Mary Baker Eddy, who discovered Christian Science, revealed the theology and practice of the Christ in her textbook, “Science and Health with Key to the Scriptures.” Powerfully she speaks to Christians: “To keep the commandments of our Master and follow his example, is our proper debt to him and the only worthy evidence of our gratitude for all that he has done. Outward worship is not of itself sufficient to express loyal and heartfelt gratitude, since he has said: ‘If ye love me, keep my commandments’ ” (p. 4).
Christ Jesus transformed the Mosaic law by understanding God as Love. Love for God and for one another was the new commandment. He called on his followers to keep the moral and spiritual requirements of this new commandment by expressing the spirit of God’s love as reflected in their character and actions. But the Master, in confronting the matrix of materiality and the burden of the world’s blindness to spirituality, gave us this further commandment: “Love your enemies” (Matthew 5:44). So fundamental to Jesus, this demand condemns looking unfavorably on the character and actions of others. It’s a call to see each individual as the son or daughter of God’s creating, in His image and likeness only, spiritually defined and pure.

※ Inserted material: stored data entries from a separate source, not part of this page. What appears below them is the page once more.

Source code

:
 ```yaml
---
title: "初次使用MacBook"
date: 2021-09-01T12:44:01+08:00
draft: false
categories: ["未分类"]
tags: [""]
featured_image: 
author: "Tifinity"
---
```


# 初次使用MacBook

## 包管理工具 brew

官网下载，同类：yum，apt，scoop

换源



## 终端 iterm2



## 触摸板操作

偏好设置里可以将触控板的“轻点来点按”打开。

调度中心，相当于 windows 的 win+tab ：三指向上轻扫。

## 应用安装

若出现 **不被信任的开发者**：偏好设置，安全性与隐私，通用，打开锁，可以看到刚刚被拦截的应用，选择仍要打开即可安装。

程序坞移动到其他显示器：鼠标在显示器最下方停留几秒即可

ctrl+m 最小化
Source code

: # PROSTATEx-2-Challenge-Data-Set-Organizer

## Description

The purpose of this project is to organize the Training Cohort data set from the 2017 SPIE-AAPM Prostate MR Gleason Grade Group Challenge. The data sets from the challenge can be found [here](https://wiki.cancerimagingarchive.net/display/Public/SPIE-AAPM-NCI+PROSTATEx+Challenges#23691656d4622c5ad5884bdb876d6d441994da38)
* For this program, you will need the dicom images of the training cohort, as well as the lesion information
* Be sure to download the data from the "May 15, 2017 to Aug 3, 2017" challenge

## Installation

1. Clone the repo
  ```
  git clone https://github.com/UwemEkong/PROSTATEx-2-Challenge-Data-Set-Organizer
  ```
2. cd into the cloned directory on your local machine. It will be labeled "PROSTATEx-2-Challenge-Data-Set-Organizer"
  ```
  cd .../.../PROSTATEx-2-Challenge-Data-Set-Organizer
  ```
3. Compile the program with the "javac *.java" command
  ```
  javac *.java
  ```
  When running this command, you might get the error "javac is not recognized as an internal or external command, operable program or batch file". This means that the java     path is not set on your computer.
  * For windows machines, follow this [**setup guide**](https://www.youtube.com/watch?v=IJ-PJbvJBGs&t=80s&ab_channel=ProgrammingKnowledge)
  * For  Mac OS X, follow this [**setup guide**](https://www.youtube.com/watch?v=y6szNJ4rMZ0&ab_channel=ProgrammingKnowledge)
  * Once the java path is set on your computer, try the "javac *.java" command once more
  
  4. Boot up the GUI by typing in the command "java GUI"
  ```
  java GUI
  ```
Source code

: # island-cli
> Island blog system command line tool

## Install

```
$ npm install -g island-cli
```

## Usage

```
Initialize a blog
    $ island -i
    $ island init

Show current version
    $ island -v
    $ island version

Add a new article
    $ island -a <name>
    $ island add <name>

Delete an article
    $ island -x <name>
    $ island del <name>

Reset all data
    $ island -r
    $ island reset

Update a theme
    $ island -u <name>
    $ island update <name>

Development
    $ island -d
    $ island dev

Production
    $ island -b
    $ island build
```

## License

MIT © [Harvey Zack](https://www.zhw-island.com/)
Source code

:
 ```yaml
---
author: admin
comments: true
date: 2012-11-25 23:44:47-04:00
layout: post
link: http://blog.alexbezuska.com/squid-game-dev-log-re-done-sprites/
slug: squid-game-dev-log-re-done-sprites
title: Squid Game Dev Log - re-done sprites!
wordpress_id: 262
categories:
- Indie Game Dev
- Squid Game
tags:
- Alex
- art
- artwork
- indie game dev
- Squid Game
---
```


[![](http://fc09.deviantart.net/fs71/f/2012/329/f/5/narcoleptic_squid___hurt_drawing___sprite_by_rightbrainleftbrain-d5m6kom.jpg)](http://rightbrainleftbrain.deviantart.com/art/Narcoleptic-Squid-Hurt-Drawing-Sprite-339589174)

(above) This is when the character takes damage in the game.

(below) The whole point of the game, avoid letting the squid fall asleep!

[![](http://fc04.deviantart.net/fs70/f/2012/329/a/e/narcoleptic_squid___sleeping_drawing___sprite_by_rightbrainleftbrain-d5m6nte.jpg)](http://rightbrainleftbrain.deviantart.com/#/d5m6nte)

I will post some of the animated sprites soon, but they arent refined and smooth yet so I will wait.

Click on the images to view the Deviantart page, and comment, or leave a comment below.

This practice of loving his enemies ultimately opened the way for the Master’s resurrection. Christian Science interprets resurrection to be the spiritualization of thought (see Science and Health, p. 593). To me, this resurrection of thought – of the heart – is the focal point of all Christian hope and ministry. So when confronted with suffering through injustice or malice, unfaithfulness or deceit, we are faced with a choice: hating our enemies or loving them.
The spiritualization of thought that enables one to love instead of hate is so radical that people have often shunned it. But it is so effective that we owe it to ourselves to explore it thoroughly. It’s in the teachings of Jesus and his legacy, and it is actually what God created us to do. The Bible declares: “The darkness is past, and the true light now shineth.... Beloved, let us love one another: for love is of God” (I John 2:8; 4:7). This true light is the light of the Christ that Jesus exemplified, the spiritual illumination revealing God as all-powerful Love and each of us as the expression of this Love.